Depuis une dizaine d’années, l’Afrique connait une croissance économique soutenue, estimée à environ 5% par an. Malheureusement à ce jour, cette croissance n’a permis de réduire ni la pauvreté, ni le chômage et encore moins le sous-emploi. L’incapacité des Etats africains à s’attaquer au chômage en général, et à celui des jeunes en particulier, fragilise les populations tout en les maintenant dans la pauvreté.
Cette situation de paupérisation générale est à la source des tensions politiques et sociales comme on a pu le constater au Maghreb en 2011, avec le Printemps arabe, dont l’un des facteurs aggravant était bien le chômage des jeunes, puis au mois de novembre dernier au Burkina Faso.

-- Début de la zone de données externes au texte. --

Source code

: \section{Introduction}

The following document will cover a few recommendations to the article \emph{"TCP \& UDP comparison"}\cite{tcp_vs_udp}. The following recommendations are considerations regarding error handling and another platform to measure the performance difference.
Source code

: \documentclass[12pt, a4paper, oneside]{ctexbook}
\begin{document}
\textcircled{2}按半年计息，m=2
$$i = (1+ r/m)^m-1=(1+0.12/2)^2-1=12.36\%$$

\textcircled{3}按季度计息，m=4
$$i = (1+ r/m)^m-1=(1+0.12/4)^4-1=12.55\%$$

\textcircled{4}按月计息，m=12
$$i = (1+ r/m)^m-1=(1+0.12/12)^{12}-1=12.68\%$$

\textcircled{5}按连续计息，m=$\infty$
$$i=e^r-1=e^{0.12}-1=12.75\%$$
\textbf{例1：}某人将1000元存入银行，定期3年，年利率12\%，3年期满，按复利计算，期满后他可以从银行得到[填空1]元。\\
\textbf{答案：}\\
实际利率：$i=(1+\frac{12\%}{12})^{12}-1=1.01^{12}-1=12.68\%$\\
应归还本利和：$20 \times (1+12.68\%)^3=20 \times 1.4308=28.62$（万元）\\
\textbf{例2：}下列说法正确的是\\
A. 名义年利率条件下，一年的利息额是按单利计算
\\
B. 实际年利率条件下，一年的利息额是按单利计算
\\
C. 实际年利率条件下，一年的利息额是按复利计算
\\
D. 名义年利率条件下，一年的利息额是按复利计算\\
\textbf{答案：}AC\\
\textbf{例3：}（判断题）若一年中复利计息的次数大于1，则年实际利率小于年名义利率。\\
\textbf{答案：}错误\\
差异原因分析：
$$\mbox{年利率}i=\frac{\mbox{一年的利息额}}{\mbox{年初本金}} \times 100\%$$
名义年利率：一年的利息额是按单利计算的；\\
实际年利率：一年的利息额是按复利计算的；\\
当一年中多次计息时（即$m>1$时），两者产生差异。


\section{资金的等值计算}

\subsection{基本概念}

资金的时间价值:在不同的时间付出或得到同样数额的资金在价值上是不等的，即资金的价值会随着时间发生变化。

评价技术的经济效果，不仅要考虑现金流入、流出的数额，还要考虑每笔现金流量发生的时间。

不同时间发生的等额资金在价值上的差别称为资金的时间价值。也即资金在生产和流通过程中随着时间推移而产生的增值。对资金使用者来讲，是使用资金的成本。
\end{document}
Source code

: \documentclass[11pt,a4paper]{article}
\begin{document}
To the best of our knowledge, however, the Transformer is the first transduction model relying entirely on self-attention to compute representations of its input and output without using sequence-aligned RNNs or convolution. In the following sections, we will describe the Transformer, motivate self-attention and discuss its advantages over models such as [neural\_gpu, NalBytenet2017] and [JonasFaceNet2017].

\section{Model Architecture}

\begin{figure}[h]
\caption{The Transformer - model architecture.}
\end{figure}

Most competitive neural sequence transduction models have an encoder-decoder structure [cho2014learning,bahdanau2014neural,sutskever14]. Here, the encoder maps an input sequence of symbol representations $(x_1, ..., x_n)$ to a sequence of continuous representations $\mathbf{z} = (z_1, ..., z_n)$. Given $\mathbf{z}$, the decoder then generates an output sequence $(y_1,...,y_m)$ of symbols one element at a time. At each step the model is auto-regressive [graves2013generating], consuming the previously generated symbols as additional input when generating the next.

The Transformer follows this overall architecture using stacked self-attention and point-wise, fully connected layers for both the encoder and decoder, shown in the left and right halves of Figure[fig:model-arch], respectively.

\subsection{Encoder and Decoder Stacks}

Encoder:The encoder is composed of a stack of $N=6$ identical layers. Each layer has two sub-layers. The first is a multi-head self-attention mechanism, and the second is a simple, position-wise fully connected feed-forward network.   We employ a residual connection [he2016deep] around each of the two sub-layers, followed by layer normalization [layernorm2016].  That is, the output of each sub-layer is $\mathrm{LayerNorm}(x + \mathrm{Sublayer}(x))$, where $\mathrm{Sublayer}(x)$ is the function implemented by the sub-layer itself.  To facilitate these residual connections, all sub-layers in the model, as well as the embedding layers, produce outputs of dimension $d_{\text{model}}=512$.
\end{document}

Les contestations politiques violentes des pouvoirs en place est d’abord le fait d’une jeunesse exclue des bénéfices d’une croissance économique non redistributrice, notamment en matière de travail décent et d’éducation.
Ces deux événements, situés dans deux zones distincts de l’Afrique, ont en commun l’absence de perspective d’emploi décent et donc d’avenir pour des jeunes qui sont par exemple très souvent obligés, à plus de trente ans d’âge, de continuer à vivre souvent chez leurs parents, soulignant ainsi la carence de politiques volontaristes en matière d’éducation et d’emploi dans la quasi-totalité de nos Etats africains.
Quels sont les pays africains qui donnent réellement une chance à leurs jeunes pour faire des études tournées vers la valorisation des énormes potentialités locales ?
Quels sont les pays africains qui ont de vraies politiques d’emploi décent en direction de la population même éduquée ?
A-t-on besoin de faire des études sophistiquées pour constater que le taux élevé de chômage des jeunes constitue un facteur de déstabilisation pour les pays, dans la mesure où ces jeunes deviennent le premier réservoir de main -d’œuvre pour les entrepreneurs des rebellions armées ?
A-t-on besoin de mener des profondes réflexions pour constater que les jeunes non éduqués sont les premières victimes des manipulateurs de conscience qui font facilement d’eux des rebelles armés pour des causes improbables ?
Pour en revenir à mon pays la République centrafricaine, située en plein cœur de l’Afrique la crise que nous y vivons actuellement résulte de la conjugaison de plusieurs facteurs dont les principaux sont la pauvreté causée par un chômage massif de la population en général et celui des jeunes en particulier, ainsi que de déficits importants en matière d’éducation décente.
Certes c’est depuis notre indépendance en 1960 que nous vivons dans notre chair cette instabilité politique, jalonnée d’une succession de coups d’état, de tentatives de coup d’état, et de rébellions armées- à l’exception de l’unique alternance démocratique de 1993 grâce à la victoire électorale de notre parti le MLPC- et que le recours à la force s’est imposé comme « le mode ordinaire d’accession et de maintien au pouvoir ».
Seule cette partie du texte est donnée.